In three sentences: DVOTING is a training-free decoding strategy for diffusion LLMs that keeps the tokens multiple samples agree on, remasks only the uncertain ones, and stops early when answers converge. Because dLLMs can regenerate any positions in parallel, this focused refinement cuts waste, lifts accuracy, and reduces steps compared to standard majority voting and other baselines. Extensive tests on math, science, and general knowledge show consistent accuracy gains with strong performance–efficiency trade-offs, even on RL-tuned models.

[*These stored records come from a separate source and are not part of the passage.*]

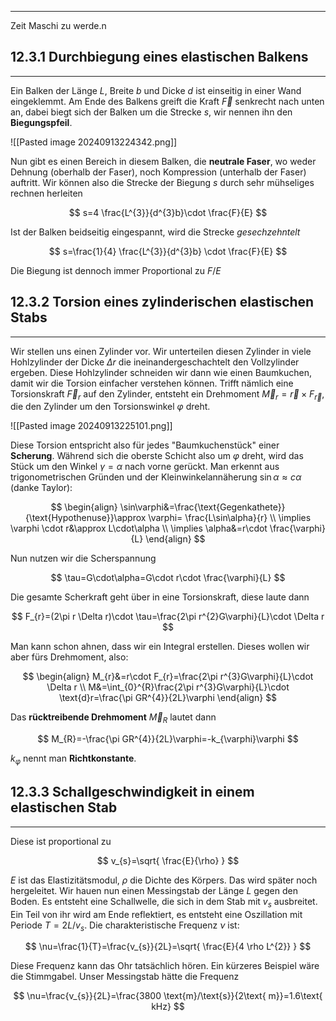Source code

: ***

Zeit Maschi zu werde.n


## 12.3.1 Durchbiegung eines elastischen Balkens
***

Ein Balken der Länge $L$, Breite $b$ und Dicke $d$ ist einseitig in einer Wand eingeklemmt. Am Ende des Balkens greift die Kraft $\vec{F}$ senkrecht nach unten an, dabei biegt sich der Balken um die Strecke $s$, wir nennen ihn den **Biegungspfeil**.

![[Pasted image 20240913224342.png]]

Nun gibt es einen Bereich in diesem Balken, die **neutrale Faser**, wo weder Dehnung (oberhalb der Faser), noch Kompression (unterhalb der Faser) auftritt. Wir können also die Strecke der Biegung $s$ durch sehr mühseliges rechnen herleiten

$$
s=4 \frac{L^{3}}{d^{3}b}\cdot \frac{F}{E}
$$

Ist der Balken beidseitig eingespannt, wird die Strecke *gesechzehntelt*

$$
s=\frac{1}{4} \frac{L^{3}}{d^{3}b} \cdot \frac{F}{E}
$$

Die Biegung ist dennoch immer Proportional zu $F /E$


## 12.3.2 Torsion eines zylinderischen elastischen Stabs
***

Wir stellen uns einen Zylinder vor. Wir unterteilen diesen Zylinder in viele Hohlzylinder der Dicke $\Delta r$ die ineinandergeschachtelt den Vollzylinder ergeben. Diese Hohlzylinder schneiden wir dann wie einen Baumkuchen, damit wir die Torsion einfacher verstehen können. Trifft nämlich eine Torsionskraft $\vec{F}_{r}$ auf den Zylinder, entsteht ein Drehmoment $\vec{M}_{r}=\vec{r}\times F_{\vec{r}}$, die den Zylinder um den Torsionswinkel $\varphi$ dreht.

![[Pasted image 20240913225101.png]]

Diese Torsion entspricht also für jedes "Baumkuchenstück" einer **Scherung**. Während sich die oberste Schicht also um $\varphi$ dreht, wird das Stück um den Winkel $\gamma=\alpha$ nach vorne gerückt. Man erkennt aus trigonometrischen Gründen und der Kleinwinkelannäherung $\sin\alpha \approx c\alpha$ (danke Taylor):

$$
\begin{align}
\sin\varphi&=\frac{\text{Gegenkathete}}{\text{Hypothenuse}}\approx \varphi= \frac{L\sin\alpha}{r} \\
\implies \varphi \cdot r&\approx L\cdot\alpha \\
\implies \alpha&=r\cdot \frac{\varphi}{L}
\end{align}
$$

Nun nutzen wir die Scherspannung

$$
\tau=G\cdot\alpha=G\cdot  r\cdot \frac{\varphi}{L}
$$

Die gesamte Scherkraft geht über in eine Torsionskraft, diese laute dann

$$
F_{r}=(2\pi r \Delta r)\cdot \tau=\frac{2\pi r^{2}G\varphi}{L}\cdot \Delta r
$$

Man kann schon ahnen, dass wir ein Integral erstellen. Dieses wollen wir aber fürs Drehmoment, also:

$$
\begin{align}
M_{r}&=r\cdot F_{r}=\frac{2\pi r^{3}G\varphi}{L}\cdot \Delta r \\
M&=\int_{0}^{R}\frac{2\pi r^{3}G\varphi}{L}\cdot \text{d}r=\frac{\pi GR^{4}}{2L}\varphi
\end{align}
$$

Das **rücktreibende Drehmoment** $\vec{M}_{R}$ lautet dann

$$
M_{R}=-\frac{\pi GR^{4}}{2L}\varphi=-k_{\varphi}\varphi
$$

$k_{\varphi}$ nennt man **Richtkonstante**.


## 12.3.3 Schallgeschwindigkeit in einem elastischen Stab
***

Diese ist proportional zu

$$
v_{s}=\sqrt{ \frac{E}{\rho} }
$$

$E$ ist das Elastizitätsmodul, $\rho$ die Dichte des Körpers. Das wird später noch hergeleitet. Wir hauen nun einen Messingstab der Länge $L$ gegen den Boden. Es entsteht eine Schallwelle, die sich in dem Stab mit $v_{s}$ ausbreitet. Ein Teil von ihr wird am Ende reflektiert, es entsteht eine Oszillation mit Periode $T=2L /v_{s}$. Die charakteristische Frequenz $\nu$ ist:

$$
\nu=\frac{1}{T}=\frac{v_{s}}{2L}=\sqrt{ \frac{E}{4 \rho L^{2}} }
$$

Diese Frequenz kann das Ohr tatsächlich hören. Ein kürzeres Beispiel wäre die Stimmgabel. Unser Messingstab hätte die Frequenz

$$
\nu=\frac{v_{s}}{2L}=\frac{3800 \text{m}/\text{s}}{2\text{ m}}=1.6\text{ kHz}
$$

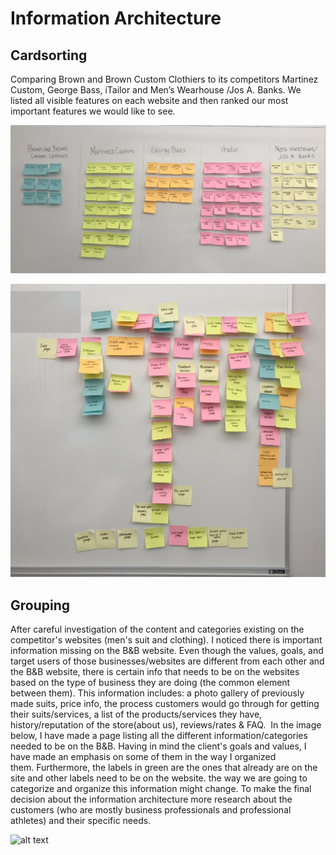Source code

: # Information Architecture

## Cardsorting
 
Comparing Brown and Brown Custom Clothiers to its competitors Martinez Custom, George Bass, iTailor and Men’s Wearhouse /Jos A. Banks. We listed all visible features on each website and then ranked our most important features we would like to see.

![alt text](Images/CardSortingByCompetition.jpg )


![alt text](Images/CareASortingPriority.jpg )

## Grouping

After careful investigation of the content and categories existing on the competitor's websites (men's suit and clothing). I noticed there is important information missing on the B&B website. Even though the values, goals, and target users of those businesses/websites are different from each other and the B&B website, there is certain info that needs to be on the websites based on the type of business they are doing (the common element between them). This information includes: a photo gallery of previously made suits, price info, the process customers would go through for getting their suits/services, a list of the products/services they have, history/reputation of the store(about us), reviews/rates & FAQ.  In the image below, I have made a page listing all the different information/categories needed to be on the B&B. Having in mind the client's goals and values, I have made an emphasis on some of them in the way I organized them. Furthermore, the labels in green are the ones that already are on the site and other labels need to be on the website. the way we are going to categorize and organize this information might change. To make the final decision about the information architecture more research about the customers (who are mostly business professionals and professional athletes) and their specific needs.

![alt text](Images/Narges-grouping.png )
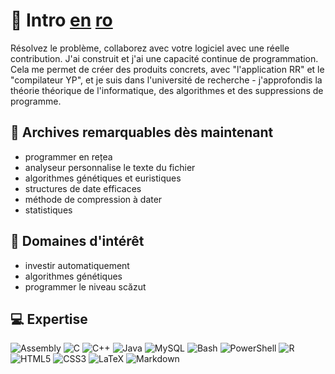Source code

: # 💫 Intro [en](./README.md) [ro](./README_RO.md)

<p>Résolvez le problème, collaborez avec votre logiciel avec une réelle contribution. J'ai construit et j'ai une capacité continue de programmation. <br> Cela me permet de créer des produits concrets, avec "l'application RR" et le "compilateur YP", et je suis dans l'université de recherche - j'approfondis la théorie théorique de l'informatique, des algorithmes et des suppressions de programme.</p>

## 🌱 Archives remarquables dès maintenant
- programmer en rețea
- analyseur personnalise le texte du fichier
- algorithmes génétiques et euristiques
- structures de date efficaces
- méthode de compression à dater
- statistiques

## 🔭 Domaines d'intérêt
- investir automatiquement
- algorithmes génétiques
- programmer le niveau scăzut

## 💻 Expertise
![Assembly](https://img.shields.io/badge/_-ASM-black.svg?style=for-the-badge&logo=assemblyscript&logoColor=white) ![C](https://img.shields.io/badge/c-%2300599C.svg?style=for-the-badge&logo=c&logoColor=white) ![C++](https://img.shields.io/badge/c++-%2300599C.svg?style=for-the-badge&logo=c%2B%2B&logoColor=white) ![Java](https://img.shields.io/badge/java-%2300599C.svg?style=for-the-badge&logo=openjdk&logoColor=white) ![MySQL](https://img.shields.io/badge/mysql-df3939.svg?style=for-the-badge&logo=mysql&logoColor=white) ![Bash](https://img.shields.io/badge/bash_script-df3939.svg?style=for-the-badge&logo=gnu-bash&logoColor=white) ![PowerShell](https://img.shields.io/badge/PowerShell-df3939.svg?style=for-the-badge&logo=powershell&logoColor=white) ![R](https://img.shields.io/badge/r-df3939.svg?style=for-the-badge&logo=r&logoColor=white) ![HTML5](https://img.shields.io/badge/html5-da2e9e.svg?style=for-the-badge&logo=html5&logoColor=white) ![CSS3](https://img.shields.io/badge/css3-da2e9e.svg?style=for-the-badge&logo=css3&logoColor=white) ![LaTeX](https://img.shields.io/badge/latex-674ea7.svg?style=for-the-badge&logo=latex&logoColor=white) ![Markdown](https://img.shields.io/badge/markdown-674ea7.svg?style=for-the-badge&logo=markdown&logoColor=white)
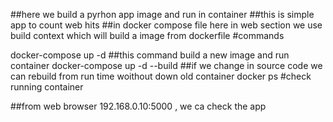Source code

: ##here we build a pyrhon app image and run in container 
##this is simple app to count web hits
##in docker compose file here in web section we use build context which will build a image from dockerfile
#commands


docker-compose up -d ##this command build a new image and run container
docker-compose up -d --build ##if we change in source code we can rebuild from run time woithout down old container
docker ps #check running container

##from web browser 192.168.0.10:5000 , we ca check the app
 
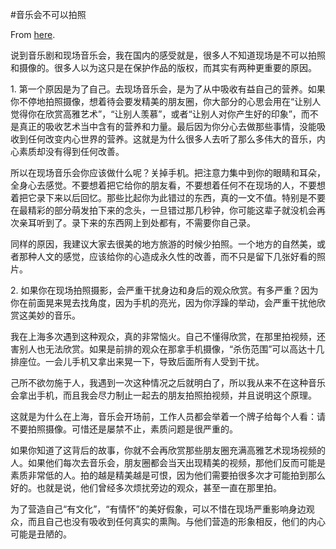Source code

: #音乐会不可以拍照

From [here](https://yinwang1.substack.com/p/20-05-31).

说到音乐剧和现场音乐会，我在国内的感受就是，很多人不知道现场是不可以拍照和摄像的。很多人以为这只是在保护作品的版权，而其实有两种更重要的原因。

1\. 第一个原因是为了自己。去现场音乐会，是为了从中吸收有益自己的营养。如果你不停地拍照摄像，想着待会要发精美的朋友圈，你大部分的心思会用在“让别人觉得你在欣赏高雅艺术”，“让别人羡慕”，或者“让别人对你产生好的印象”，而不是真正的吸收艺术当中含有的营养和力量。最后因为你分心去做那些事情，没能吸收到任何改变内心世界的营养。这就是为什么很多人去听了那么多伟大的音乐，内心素质却没有得到任何改善。

所以在现场音乐会你应该做什么呢？关掉手机。把注意力集中到你的眼睛和耳朵，全身心去感觉。不要想着把它给你的朋友看，不要想着任何不在现场的人，不要想着把它录下来以后回忆。那些比起你为此错过的东西，真的一文不值。特别是不要在最精彩的部分萌发拍下来的念头，一旦错过那几秒钟，你可能这辈子就没机会再次亲耳听到了。录下来的东西网上到处都有，不需要你自己录。

同样的原因，我建议大家去很美的地方旅游的时候少拍照。一个地方的自然美，或者那种人文的感觉，应该给你的心造成永久性的改善，而不只是留下几张好看的照片。

2\. 如果你在现场拍照摄影，会严重干扰身边和身后的观众欣赏。有多严重？因为你在前面晃来晃去找角度，因为手机的亮光，因为你浮躁的举动，会严重干扰他欣赏这美妙的音乐。

我在上海多次遇到这种观众，真的非常恼火。自己不懂得欣赏，在那里拍视频，还害别人也无法欣赏。如果是前排的观众在那拿手机摄像，“杀伤范围”可以高达十几排座位。一会儿手机又拿出来晃一下，导致后面所有人受到干扰。

己所不欲勿施于人，我遇到一次这种情况之后就明白了，所以我从来不在这种音乐会拿出手机，而且我会尽力制止一起去的朋友拍照拍视频，并且说明这个原理。

这就是为什么在上海，音乐会开场前，工作人员都会举着一个牌子给每个人看：请不要拍照摄像。可惜还是屡禁不止，素质问题是很严重的。

如果你知道了这背后的故事，你就不会再欣赏那些朋友圈充满高雅艺术现场视频的人。如果他们每次去音乐会，朋友圈都会当天出现精美的视频，那他们反而可能是素质非常低的人。拍的越是精美越是可恨，因为他们需要拍很多次才可能拍到那么好的。也就是说，他们曾经多次烦扰旁边的观众，甚至一直在那里拍。

为了营造自己“有文化”，“有情怀”的美好假象，可以不惜在现场严重影响身边观众，而且自己也没有吸收到任何真实的熏陶。与他们营造的形象相反，他们的内心可能是丑陋的。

Main Achievement: Turning a simple observation—most tokens repeat across samples—into a fast, general-purpose voting strategy that exploits dLLMs’ remasking to reduce redundancy and cost while improving reasoning quality.

Future Directions: Learn adaptive thresholds and remask policies per instance; extend to multimodal settings; add verifier-guided or step-level voting; and develop theory for convergence and compute savings guarantees. Integrations with lightweight checkers or program-of-thought verifiers could further raise reliability without heavy training.

Why Remember This: DVOTING shows that you don’t always need to train a bigger model or collect more data—sometimes, a smarter way to use the model you already have unlocks better answers faster. It reframes test-time scaling for dLLMs from ‘generate everything again’ to ‘fix only what’s uncertain,’ pushing the performance–efficiency frontier forward.